Whitney Museum of American Art. Photo: courtesy of Whitney Museum of American Art.

Produced in a limited edition of 10, these cases are etched with a Magic Eye-esque stereogram that transforms a seemingly abstract acid-etched design into the word “psycho” when the viewers stares long enough—a reference to the film’s fetishization of business cards as a “secret handshake” among New York’s ‘80s-era Masters of the Universe. 

As for the other artists, Harold Mendez worked alongside Tiffany silversmiths in the company’s Rhode Island hollowware shop to sculpt a sterling-silver pre-Colombian death mask (a reference to his cultural ancestry); Carrie Moyer designed a sterling-silver pendant inspired by her abstract collages; Raul de Nieves worked with master engravers to adorn a silver box with an image of two figures presenting a child to the world, a recurring motif in his work; and Shara Hughes hand-painted a series of bone china pitchers with brightly hued fantastical landscapes. The editions will retail at both Tiffany and the Whitney, and range up to $8,500 apiece.

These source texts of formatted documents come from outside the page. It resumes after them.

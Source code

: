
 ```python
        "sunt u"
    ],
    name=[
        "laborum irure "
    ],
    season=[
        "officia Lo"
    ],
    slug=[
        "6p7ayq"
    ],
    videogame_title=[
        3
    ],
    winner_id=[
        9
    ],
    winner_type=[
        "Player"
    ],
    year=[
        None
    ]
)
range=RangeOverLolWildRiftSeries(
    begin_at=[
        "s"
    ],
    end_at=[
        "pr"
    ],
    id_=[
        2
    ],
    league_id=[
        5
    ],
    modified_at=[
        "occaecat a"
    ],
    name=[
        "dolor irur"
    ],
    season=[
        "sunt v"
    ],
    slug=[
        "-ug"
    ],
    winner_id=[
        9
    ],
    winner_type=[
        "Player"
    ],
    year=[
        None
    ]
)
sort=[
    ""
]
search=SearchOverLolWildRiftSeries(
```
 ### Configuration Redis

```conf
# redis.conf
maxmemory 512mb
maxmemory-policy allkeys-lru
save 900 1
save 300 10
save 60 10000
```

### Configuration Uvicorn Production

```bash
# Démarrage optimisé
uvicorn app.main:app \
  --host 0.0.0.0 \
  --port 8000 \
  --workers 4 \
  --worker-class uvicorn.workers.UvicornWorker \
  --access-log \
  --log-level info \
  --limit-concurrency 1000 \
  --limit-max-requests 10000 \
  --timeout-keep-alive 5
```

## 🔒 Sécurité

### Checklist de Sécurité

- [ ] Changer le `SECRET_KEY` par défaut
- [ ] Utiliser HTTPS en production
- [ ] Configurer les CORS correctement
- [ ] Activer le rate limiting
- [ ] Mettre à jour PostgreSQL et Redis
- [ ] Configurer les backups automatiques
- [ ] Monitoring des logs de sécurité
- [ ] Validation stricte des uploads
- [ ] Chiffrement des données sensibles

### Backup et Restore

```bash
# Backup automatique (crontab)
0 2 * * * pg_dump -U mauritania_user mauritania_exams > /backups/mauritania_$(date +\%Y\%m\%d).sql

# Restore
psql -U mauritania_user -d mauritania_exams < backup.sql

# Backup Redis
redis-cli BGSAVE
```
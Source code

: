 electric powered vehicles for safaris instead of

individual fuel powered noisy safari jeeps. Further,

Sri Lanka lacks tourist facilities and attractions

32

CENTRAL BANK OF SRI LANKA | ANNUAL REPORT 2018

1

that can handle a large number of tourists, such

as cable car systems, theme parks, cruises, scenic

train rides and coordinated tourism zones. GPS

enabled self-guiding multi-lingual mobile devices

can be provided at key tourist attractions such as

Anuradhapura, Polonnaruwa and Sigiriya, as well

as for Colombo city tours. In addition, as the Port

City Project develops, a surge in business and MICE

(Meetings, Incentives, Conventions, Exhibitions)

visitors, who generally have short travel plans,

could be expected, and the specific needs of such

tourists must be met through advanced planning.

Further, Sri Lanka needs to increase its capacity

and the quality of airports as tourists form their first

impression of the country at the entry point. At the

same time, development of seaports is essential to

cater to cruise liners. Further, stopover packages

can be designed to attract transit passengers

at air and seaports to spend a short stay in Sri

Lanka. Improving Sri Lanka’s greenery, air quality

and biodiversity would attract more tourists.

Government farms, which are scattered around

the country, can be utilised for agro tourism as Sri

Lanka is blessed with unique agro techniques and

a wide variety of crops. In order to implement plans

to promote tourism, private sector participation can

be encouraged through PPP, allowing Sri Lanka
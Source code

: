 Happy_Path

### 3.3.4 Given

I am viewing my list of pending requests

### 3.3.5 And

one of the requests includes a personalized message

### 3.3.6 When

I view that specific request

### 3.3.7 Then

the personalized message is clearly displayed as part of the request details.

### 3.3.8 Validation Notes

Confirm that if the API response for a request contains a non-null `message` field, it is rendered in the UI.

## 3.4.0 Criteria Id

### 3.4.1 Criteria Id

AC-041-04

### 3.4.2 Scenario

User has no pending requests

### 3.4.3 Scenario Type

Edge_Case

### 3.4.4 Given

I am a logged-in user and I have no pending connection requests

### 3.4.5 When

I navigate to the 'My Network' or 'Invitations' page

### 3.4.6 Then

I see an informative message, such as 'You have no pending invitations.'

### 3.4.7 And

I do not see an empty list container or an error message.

Christopher Y. Lew and Mia Locks. Photograph by Scott Rudd © 2016.

“For each of the artists, it is as if their studio has expanded exponentially through the collaboration,” Lew and Locks said in a joint statement. “The range of bold and daring objects that they have created together is a testament to Tiffany’s longstanding commitment to art.” Mendez, for his part, hailed his work alongside Tiffany’s hollowware craftsmen as among his most successful artistic achievements to date.

Although Tiffany has a storied art pedigree—evidenced by previous collaborations with Warhol and Rauschenberg, and its hugely popular Paloma Picasso line—the partnership is also certainly among the company’s most avant-garde undertakings in its nearly two-century history. However, the collaboration is of a piece with other edgy, high-profile moves Tiffany has made lately. The jeweler sponsored Lady Gaga’s conversation-starting performance at the Super Bowl last month, and has begun including same-sex couples in its engagement-themed advertising campaigns. (Tiffany’s recent “Legendary Style” advertising campaigns were overseen by Grace Coddington, former creative director of Vogue.) 

One can expect Tiffany to proceed further in this contemporary-art-friendly direction: the company has hired former Coach impresario Reed Krakoff as its new chief artistic officer, installing a dedicated art patron and collector in the influential post.